Information given: Begin

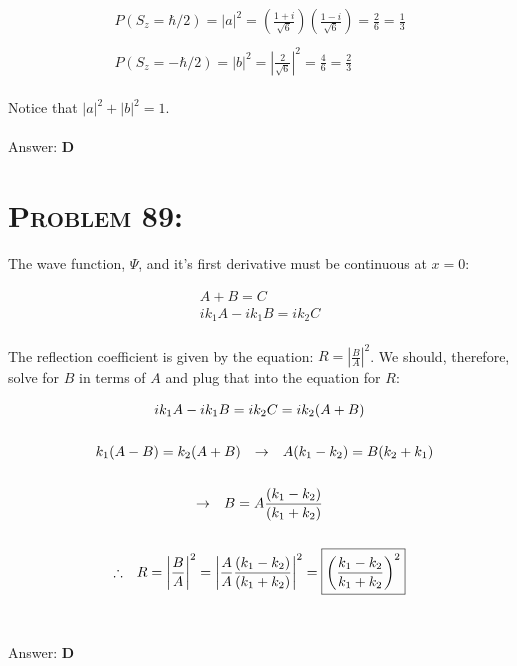 \documentclass{article}
\begin{document}
\begin{gather}
P(S_{z} = \hbar / 2) = |a|^{2} = \left(  \frac{1+ i}{\sqrt{6}}  \right) \left(  \frac{1- i}{\sqrt{6}}  \right) = \frac{2}{6} = \frac{1}{3}\nonumber\\
\nonumber\\
P(S_{z} = - \hbar / 2) = |b|^2 = \left|  \frac{2}{\sqrt{6}} \right|^{2}= \frac{4}{6} = \boxed{\frac{2}{3}}\nonumber
\end{gather}
\\
Notice that $|a|^{2} + |b|^{2} = 1$.
\\\\
Answer: \textbf{\textcolor{ProcessBlue}D}\\


\section{\textsc{Problem 89:}} The wave function, $\Psi$, and it's first derivative must be continuous at $x = 0$:

\begin{gather}
A + B = C\\
ik_{1}A - ik_{1}B = ik_{2}C
\end{gather}
\\
The reflection coefficient is given by the equation: $R = \left|   \frac{B}{A}   \right|^{2}$. We should, therefore, solve for $B$ in terms of $A$ and plug that into the equation for $R$:

\begin{gather}
ik_{1}A - ik_{1}B = ik_{2}C = ik_{2}(A + B)\nonumber\\
\nonumber\\
\hspace{.1in} k_{1} (A - B) = k_{2} (A + B) \hspace{.1in} \rightarrow \hspace{.1in} A (k_{1} -  k_{2}) = B (k_{2} + k_{1})\nonumber\\
\nonumber\\
\rightarrow  \hspace{.1in}  B = A \frac{(k_{1} -  k_{2})}{(k_{1} +  k_{2})}\nonumber\\
\nonumber\\
\therefore \hspace{.1in} R = \left|   \frac{B}{A}   \right|^{2} = \left|   \frac{A}{A}\frac{(k_{1} -  k_{2})}{(k_{1} +  k_{2})}   \right|^{2} = \boxed{\left(   \frac{k_{1} -  k_{2}}{k_{1} +  k_{2}}   \right)^{2}}\nonumber
\end{gather}
\\\\
Answer: \textbf{\textcolor{ProcessBlue}D}\\
\end{document}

Information given: End

▸ **Task instructions**:
Leaving the images behind, set down every entry word for word.

▸ **Answer box**:
 \documentclass{article}
\begin{document}
\begin{gather}
P(S_{z} = \hbar / 2) = |a|^{2} = \left(  \frac{1+ i}{\sqrt{6}}  \right) \left(  \frac{1- i}{\sqrt{6}}  \right) = \frac{2}{6} = \frac{1}{3}\nonumber\\
\nonumber\\
P(S_{z} = - \hbar / 2) = |b|^2 = \left|  \frac{2}{\sqrt{6}} \right|^{2}= \frac{4}{6} = \boxed{\frac{2}{3}}\nonumber
\end{gather}
\\
Notice that $|a|^{2} + |b|^{2} = 1$.
\\\\
Answer: \textbf{\textcolor{ProcessBlue}D}\\


\section{\textsc{Problem 89:}} The wave function, $\Psi$, and it's first derivative must be continuous at $x = 0$:

\begin{gather}
A + B = C\\
ik_{1}A - ik_{1}B = ik_{2}C
\end{gather}
\\
The reflection coefficient is given by the equation: $R = \left|   \frac{B}{A}   \right|^{2}$. We should, therefore, solve for $B$ in terms of $A$ and plug that into the equation for $R$:

\begin{gather}
ik_{1}A - ik_{1}B = ik_{2}C = ik_{2}(A + B)\nonumber\\
\nonumber\\
\hspace{.1in} k_{1} (A - B) = k_{2} (A + B) \hspace{.1in} \rightarrow \hspace{.1in} A (k_{1} -  k_{2}) = B (k_{2} + k_{1})\nonumber\\
\nonumber\\
\rightarrow  \hspace{.1in}  B = A \frac{(k_{1} -  k_{2})}{(k_{1} +  k_{2})}\nonumber\\
\nonumber\\
\therefore \hspace{.1in} R = \left|   \frac{B}{A}   \right|^{2} = \left|   \frac{A}{A}\frac{(k_{1} -  k_{2})}{(k_{1} +  k_{2})}   \right|^{2} = \boxed{\left(   \frac{k_{1} -  k_{2}}{k_{1} +  k_{2}}   \right)^{2}}\nonumber
\end{gather}
\\\\
Answer: \textbf{\textcolor{ProcessBlue}D}\\
\end{document}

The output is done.